A federal judge has slapped down the Federal Trade Commission’s near-total ban on noncompete agreements.
The ban, if ever made effective, could have wide-ranging impacts on business, especially for organizations with investor backing and large corporate structures.
It may also have an impact on the autism therapy space, though experts are mixed on the degree of that impact.
What happened
In April, the FTC’s board of commissioners approved a final rule that would ban noncompetes in most cases. Opponents to the rule filed suit the next day.
On Aug. 20, Judge Ada Brown of the U.S. District Court for the Northern District of Texas ruled that “the FTC exceeded its statutory authority in implementing the rule, and the
rule is arbitrary and capricious.” It granted the challengers’ motion to have the rule set aside.
The proposed ban’s prospects didn’t look good at the outset of the legal challenge by Ryan LLC and other advocacy organizations, including the U.S. Chamber of Commerce. Brown ruled in July to grant a partial injunction of the ban.
“Plainly read, the court concludes the FTC has some authority to promulgate rules to preclude unfair methods of competition,” Brown wrote in the memo and order ruling for the plaintiffs. “However, after reviewing the text, structure, and history of the [Federal Trade Commission Act], the court concludes the FTC lacks the authority to create substantive rules through this method.”
The order also describes the provisions of the Federal Trade Commission Act as only enabling “housekeeping statute” and what other sections or federal procedural rulemaking calls “rules of agency organization procedure or practice” and not “substantive rules.”
The U.S. Chamber of Commerce said the ruling was a victory in fighting “government micromanagement of business decisions.” The FTC says it is considering an appeal on its website.
Why was this relevant for the autism therapy industry?
First, it helps to know just a little about the rule: It banned the creation and enforcement of noncompete agreements for all except highly paid executives and business owners who sell their stakes.
The autism therapy industry is over a decade into the arrival of middle market buyout private equity firms that have sought to grow platform companies via M&A and de novo growth. This has led to the development of several companies with large executive teams. This new corporate executive and investor class in autism therapy introduced several structures relevant to other segments of corporate America, like the noncompete.
But it’s not clear just how impactful noncompetes are in the autism therapy space.
“I think that when looking at what the FTC was seeking to accomplish, most of the impact in the autism space would have been in the executive suites, or in the private equity world vis-à-vis their concern regarding enforcing restrictive covenants post-acquisition: Most of the ABA providers do not require noncompete agreements of their RBTs and BCBAs,” Darren Patz, partner in the government affairs and public policy practice for DLA Piper LLP, told Autism Business News.
Still, a meaningful portion of autism therapy clinicians report being impacted by noncompetes.
The final rule includes citations of research from 2020 that found 33% of BCBA contracts contain noncompetes.
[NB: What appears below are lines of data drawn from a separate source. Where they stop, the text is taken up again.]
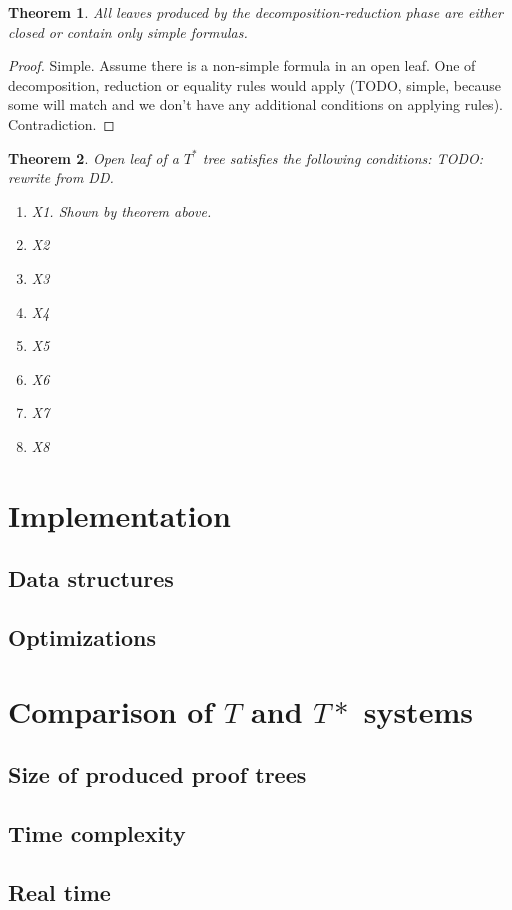 \documentclass{article}
\newtheorem{theorem}{Theorem}
\theoremstyle{definition}
\newcommand*{\Ts}{T^*}
\begin{document}
\begin{theorem}
    All leaves produced by the decomposition-reduction phase are either closed or contain only simple formulas.
\end{theorem}
\begin{proof}
    Simple. Assume there is a non-simple formula in an open leaf. One of decomposition, reduction or equality rules would apply (TODO, simple, because some will match and we don't have any additional conditions on applying rules). Contradiction.
\end{proof}

\begin{theorem}
    Open leaf of a $\Ts$ tree satisfies the following conditions:
    TODO: rewrite from DD.
    \begin{enumerate}
        \item X1. Shown by theorem above.
        \item X2
        \item X3
        \item X4
        \item X5
        \item X6
        \item X7
        \item X8
    \end{enumerate}
\end{theorem}

\section{Implementation}
\subsection{Data structures}
\subsection{Optimizations}
\section{Comparison of $T$ and $T*$ systems}
\subsection{Size of produced proof trees}
\subsection{Time complexity}
\subsection{Real time}
\end{document}
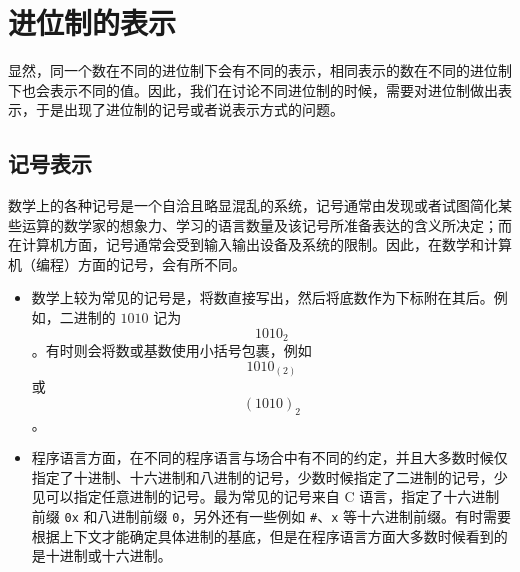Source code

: \section{进位制的表示}\label{sec:NumberSystemBasics/PositionalNotationPresentation}
    显然，同一个数在不同的进位制下会有不同的表示，相同表示的数在不同的进位制下也会表示不同的值。因此，我们在讨论不同进位制的时候，需要对进位制做出表示，于是出现了进位制的记号或者说表示方式的问题。
    \subsection{记号表示}\label{subsec:NumberSystemBasics/PositionalNotationPresentation/Natural}
        数学上的各种记号是一个自洽且略显混乱的系统，记号通常由发现或者试图简化某些运算的数学家的想象力、学习的语言数量及该记号所准备表达的含义所决定；而在计算机方面，记号通常会受到输入输出设备及系统的限制。因此，在数学和计算机（编程）方面的记号，会有所不同。
        \begin{itemize}
            \item 数学上较为常见的记号是，将数直接写出，然后将底数作为下标附在其后。例如，二进制的 $1010$ 记为 \[1010_2\]。有时则会将数或基数使用小括号包裹，例如 \[1010_{(2)}\] 或 \[(1010)_2\]。
            \item 程序语言方面，在不同的程序语言与场合中有不同的约定，并且大多数时候仅指定了十进制、十六进制和八进制的记号，少数时候指定了二进制的记号，少见可以指定任意进制的记号。最为常见的记号来自 C 语言，指定了十六进制前缀 \texttt{0x} 和八进制前缀 \texttt{0}，另外还有一些例如 \texttt{\#}、\texttt{x} 等十六进制前缀。有时需要根据上下文才能确定具体进制的基底，但是在程序语言方面大多数时候看到的是十进制或十六进制。
        \end{itemize}
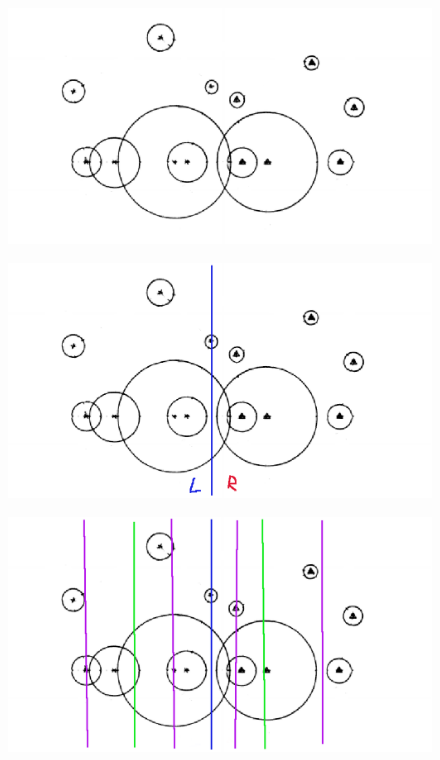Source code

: \documentclass[12pt]{article}
\begin{document}
\begin{CJK}{UTF8}{bkai}
\begin{figure}[h]
\includegraphics[scale=0.4]{figure3.eps}
\caption{}
\end{figure}

\begin{figure}[h]
\includegraphics[scale=0.4]{figure4.eps}
\caption{}
\end{figure}

\begin{figure}[h]
\includegraphics[scale=0.4]{figure5.eps}
\caption{}
\end{figure}

\end{CJK}
\end{document}
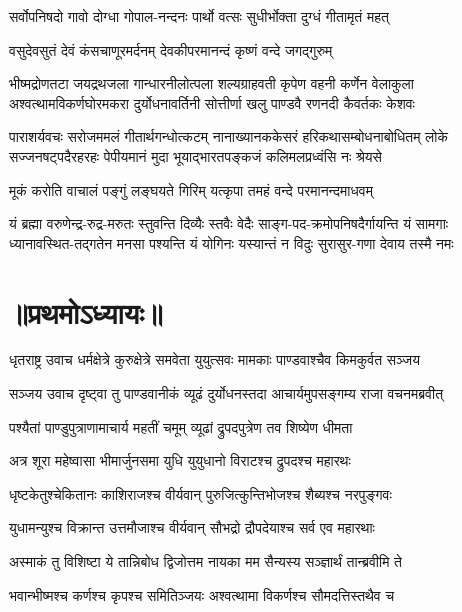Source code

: \twolineshloka
{सर्वोपनिषदो गावो दोग्धा गोपाल-नन्दनः}
{पार्थो वत्सः सुधीर्भोक्ता दुग्धं गीतामृतं महत्}%

\twolineshloka
{वसुदेवसुतं देवं कंसचाणूरमर्दनम्}
{देवकीपरमानन्दं कृष्णं वन्दे जगद्गुरुम्}%

\fourlineindentedshloka
{भीष्मद्रोणतटा जयद्रथजला गान्धारनीलोत्पला}
{शल्यग्राहवती कृपेण वहनी कर्णेन वेलाकुला}
{अश्वत्थामविकर्णघोरमकरा दुर्योधनावर्तिनी}
{सोत्तीर्णा खलु पाण्डवै रणनदी कैवर्तकः केशवः}%

\fourlineindentedshloka
{पाराशर्यवचः सरोजममलं गीतार्थगन्धोत्कटम्}
{नानाख्यानककेसरं हरिकथासम्बोधनाबोधितम्}
{लोके सज्जनषट्‌पदैरहरहः पेपीयमानं मुदा}
{भूयाद्भारतपङ्कजं कलिमलप्रध्वंसि नः श्रेयसे}%

\twolineshloka
{मूकं करोति वाचालं पङ्गुं लङ्घयते गिरिम्}
{यत्कृपा तमहं वन्दे परमानन्दमाधवम्}%

\fourlineindentedshloka
{यं ब्रह्मा वरुणेन्द्र-रुद्र-मरुतः स्तुवन्ति दिव्यैः स्तवैः}
{वेदैः साङ्ग-पद-क्रमोपनिषदैर्गायन्ति यं सामगाः}
{ध्यानावस्थित-तद्गतेन मनसा पश्यन्ति यं योगिनः}
{यस्यान्तं न विदुः सुरासुर-गणा देवाय तस्मै नमः}%

\resetShloka
\section{॥प्रथमोऽध्यायः॥}%
{धृतराष्ट्र उवाच}
\twolineshloka
{धर्मक्षेत्रे कुरुक्षेत्रे समवेता युयुत्सवः}
{मामकाः पाण्डवाश्चैव किमकुर्वत सञ्जय}%

{सञ्जय उवाच}
\twolineshloka
{दृष्ट्वा तु पाण्डवानीकं व्यूढं दुर्योधनस्तदा}
{आचार्यमुपसङ्गम्य राजा वचनमब्रवीत्}%

\twolineshloka
{पश्यैतां पाण्डुपुत्राणामाचार्य महतीं चमूम्}
{व्यूढां द्रुपदपुत्रेण तव शिष्येण धीमता}%

\twolineshloka
{अत्र शूरा महेष्वासा भीमार्जुनसमा युधि}
{युयुधानो विराटश्च द्रुपदश्च महारथः}%

\twolineshloka
{धृष्टकेतुश्चेकितानः काशिराजश्च वीर्यवान्}
{पुरुजित्कुन्तिभोजश्च शैब्यश्च नरपुङ्गवः}%

\twolineshloka
{युधामन्युश्च विक्रान्त उत्तमौजाश्च वीर्यवान्}
{सौभद्रो द्रौपदेयाश्च सर्व एव महारथाः}%

\twolineshloka
{अस्माकं तु विशिष्टा ये तान्निबोध द्विजोत्तम}
{नायका मम सैन्यस्य सञ्ज्ञार्थं तान्ब्रवीमि ते}%

\twolineshloka
{भवान्भीष्मश्च कर्णश्च कृपश्च समितिञ्जयः}
{अश्वत्थामा विकर्णश्च सौमदत्तिस्तथैव च}%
Follow-up research also found that, in 2023, 38% of BCBAs were in a role and 33% had previously worked in a role where a noncompete was relevant. That was higher than the national average, which was pegged at about 18% of workers. About 57% of BCBAs said they had to work in a different region, and 44% said they had to take a pay cut because of their noncompetes.
“While the FTC rule has an expansive definition of noncompete agreements and limited exemptions, noncompetes have not been widely enforced in the ABA space where access to health care remains the primary concern,” Daniel Unumb, president of the Autism Legal Resource Center LLC, told ABN. “Instead, a number of other mechanisms have been relied on for retention and related concerns.”
Now what?
Even if the FTC’s present efforts fail in court, increasing anti-big business sentiment in the U.S. could be fodder for legislative change. Polling by the Pew Research Center that 25% of Democrats or Republicans believe large corporations have a positive impact on the country.
And the legal battle remains in play. Yet even if the FTC ban survives this challenge, the U.S. Supreme Court’s elimination of the Chevron doctrine has made it all the easier to challenge federal rules.
“That said, I think it is worth noting that this is not the end of the road for the FTC; they will still be seeking to move the ball down the field in accomplishing their goals of banning most restrictive covenants for U.S. workers,” Patz said. “It has been my experience that when the government says they want to accomplish something, they are going to find a way to do this.